Five semesters into this crisis, higher ed still hasn't come to grips with revisiting an historical model that isn't totally dependent on in-person learning in a physical place resulting in a legacy credential. 

"We're exhausted and we're in denial," a college president told me. I asked if there was any discussion on campus about going virtual this spring with Omicron raging. “Zero,” the president said. “Harvard might be able to afford it, but we can’t.” 

Just like the airlines built a business model that depends on business travelers to subsidize low leisure fares, colleges campuses have constructed models that require revenue from students learning, living, eating, and being entertained in a physical location.

The longer that model is disrupted by the coronavirus, the less resilient it becomes to returning in its pre-pandemic form.

The latest enrollment numbers illustrate that just like business travelers aren’t returning to the skies, students aren’t returning to campuses. Federal relief concealed the financial problems for higher ed last year, but that $70 billion from Washington will run out this year.
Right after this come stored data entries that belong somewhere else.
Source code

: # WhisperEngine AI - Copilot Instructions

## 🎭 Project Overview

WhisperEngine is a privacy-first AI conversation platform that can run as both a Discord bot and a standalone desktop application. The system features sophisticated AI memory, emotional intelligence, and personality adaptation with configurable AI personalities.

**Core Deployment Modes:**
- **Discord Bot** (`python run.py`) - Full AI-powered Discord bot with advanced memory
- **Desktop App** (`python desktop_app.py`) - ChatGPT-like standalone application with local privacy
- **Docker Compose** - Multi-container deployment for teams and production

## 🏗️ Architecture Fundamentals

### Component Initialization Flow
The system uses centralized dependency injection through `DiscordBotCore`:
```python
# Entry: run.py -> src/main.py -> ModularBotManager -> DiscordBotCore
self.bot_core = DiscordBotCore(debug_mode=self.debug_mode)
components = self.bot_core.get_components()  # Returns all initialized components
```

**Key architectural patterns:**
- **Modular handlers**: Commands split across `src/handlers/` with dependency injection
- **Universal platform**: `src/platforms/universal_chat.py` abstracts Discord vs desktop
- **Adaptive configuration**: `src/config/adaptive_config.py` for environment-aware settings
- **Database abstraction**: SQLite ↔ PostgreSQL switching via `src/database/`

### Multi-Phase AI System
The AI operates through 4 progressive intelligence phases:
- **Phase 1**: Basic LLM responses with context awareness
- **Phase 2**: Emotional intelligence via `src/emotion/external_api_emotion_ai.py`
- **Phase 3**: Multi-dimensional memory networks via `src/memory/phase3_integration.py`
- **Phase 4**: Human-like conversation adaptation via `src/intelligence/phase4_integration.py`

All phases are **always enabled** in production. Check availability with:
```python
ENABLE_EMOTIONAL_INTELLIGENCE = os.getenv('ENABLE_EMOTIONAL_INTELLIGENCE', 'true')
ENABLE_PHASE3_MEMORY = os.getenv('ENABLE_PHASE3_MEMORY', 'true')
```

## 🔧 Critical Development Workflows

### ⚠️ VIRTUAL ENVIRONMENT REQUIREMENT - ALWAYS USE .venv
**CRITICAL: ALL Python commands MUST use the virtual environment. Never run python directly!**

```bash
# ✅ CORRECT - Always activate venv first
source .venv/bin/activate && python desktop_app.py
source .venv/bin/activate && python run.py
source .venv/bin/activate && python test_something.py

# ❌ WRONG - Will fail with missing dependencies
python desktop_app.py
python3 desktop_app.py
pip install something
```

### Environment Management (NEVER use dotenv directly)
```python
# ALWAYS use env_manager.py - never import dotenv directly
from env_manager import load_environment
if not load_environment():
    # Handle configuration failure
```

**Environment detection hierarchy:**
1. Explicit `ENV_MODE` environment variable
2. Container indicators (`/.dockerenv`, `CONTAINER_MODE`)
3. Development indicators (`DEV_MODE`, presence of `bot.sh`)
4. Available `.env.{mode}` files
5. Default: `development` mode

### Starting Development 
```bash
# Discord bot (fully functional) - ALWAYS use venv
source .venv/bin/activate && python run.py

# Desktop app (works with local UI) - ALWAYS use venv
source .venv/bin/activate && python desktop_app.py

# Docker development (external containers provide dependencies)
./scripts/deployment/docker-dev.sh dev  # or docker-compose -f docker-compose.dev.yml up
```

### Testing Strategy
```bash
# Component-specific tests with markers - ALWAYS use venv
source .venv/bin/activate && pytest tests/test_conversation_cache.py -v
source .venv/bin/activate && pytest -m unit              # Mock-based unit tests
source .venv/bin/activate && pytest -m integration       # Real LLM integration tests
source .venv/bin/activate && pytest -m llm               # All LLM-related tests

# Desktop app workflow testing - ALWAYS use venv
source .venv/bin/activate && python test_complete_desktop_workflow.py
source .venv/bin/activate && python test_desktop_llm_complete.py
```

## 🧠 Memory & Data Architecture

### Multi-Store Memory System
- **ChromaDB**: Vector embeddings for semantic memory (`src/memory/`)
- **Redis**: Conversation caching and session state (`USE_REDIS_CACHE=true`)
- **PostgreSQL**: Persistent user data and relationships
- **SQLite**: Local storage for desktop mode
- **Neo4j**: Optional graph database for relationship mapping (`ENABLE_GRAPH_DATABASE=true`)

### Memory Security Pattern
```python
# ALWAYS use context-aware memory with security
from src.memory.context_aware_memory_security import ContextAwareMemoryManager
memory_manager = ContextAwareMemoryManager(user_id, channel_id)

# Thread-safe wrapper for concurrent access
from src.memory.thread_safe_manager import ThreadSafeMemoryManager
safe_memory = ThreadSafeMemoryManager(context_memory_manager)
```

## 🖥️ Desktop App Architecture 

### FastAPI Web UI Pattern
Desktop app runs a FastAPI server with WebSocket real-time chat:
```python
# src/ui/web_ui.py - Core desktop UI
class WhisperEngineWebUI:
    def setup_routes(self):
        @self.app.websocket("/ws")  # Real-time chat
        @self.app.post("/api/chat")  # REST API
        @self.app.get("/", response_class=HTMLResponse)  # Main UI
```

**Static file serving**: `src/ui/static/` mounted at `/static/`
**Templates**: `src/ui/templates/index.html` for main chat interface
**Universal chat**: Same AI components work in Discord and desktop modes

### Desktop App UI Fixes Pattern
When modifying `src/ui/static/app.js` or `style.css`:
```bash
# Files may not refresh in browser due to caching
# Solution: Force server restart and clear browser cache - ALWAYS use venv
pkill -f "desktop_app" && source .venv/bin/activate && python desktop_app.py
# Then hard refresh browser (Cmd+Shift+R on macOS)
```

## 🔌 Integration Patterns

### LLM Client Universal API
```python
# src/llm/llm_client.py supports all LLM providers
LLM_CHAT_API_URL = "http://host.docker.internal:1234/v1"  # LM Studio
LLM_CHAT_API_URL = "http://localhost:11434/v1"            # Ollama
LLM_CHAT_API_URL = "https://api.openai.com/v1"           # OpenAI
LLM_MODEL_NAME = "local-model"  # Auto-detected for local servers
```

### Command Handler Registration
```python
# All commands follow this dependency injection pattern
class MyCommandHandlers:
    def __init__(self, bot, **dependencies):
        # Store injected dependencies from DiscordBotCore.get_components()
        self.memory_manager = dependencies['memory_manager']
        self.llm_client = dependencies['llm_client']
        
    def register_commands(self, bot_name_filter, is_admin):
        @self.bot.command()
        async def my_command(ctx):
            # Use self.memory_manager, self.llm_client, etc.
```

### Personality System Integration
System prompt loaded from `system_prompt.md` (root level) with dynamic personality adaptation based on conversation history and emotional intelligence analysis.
Warnings about the end of the federal dollars are mentioned in nearly every Moody’s bond rating report that lands in my in-box these days. In downgrading Birmingham-Southern College this month, Moody's noted "the pandemic created revenue headwinds partially offset by federal relief funding in fiscal 2020 and fiscal 2021, but relief funding will be much lower in fiscal 2022."

Colleges and universities still have time to build a real, long-term competitive advantage coming out of the pandemic, but their runway is short. Learning, research, and the academic workplace itself are all undergoing a radical rethinking of their traditions and way of doing business.

It’s clear that technology will play a central role in what’s next for higher ed, but the college and university leaders I talk with are overwhelmed and struggling to cope. When I suggest that they’ll need to embark on a digital transformation agenda coming out of the pandemic, they tell me that’s what they think they’ve been doing given their huge investments in technology over the last decade.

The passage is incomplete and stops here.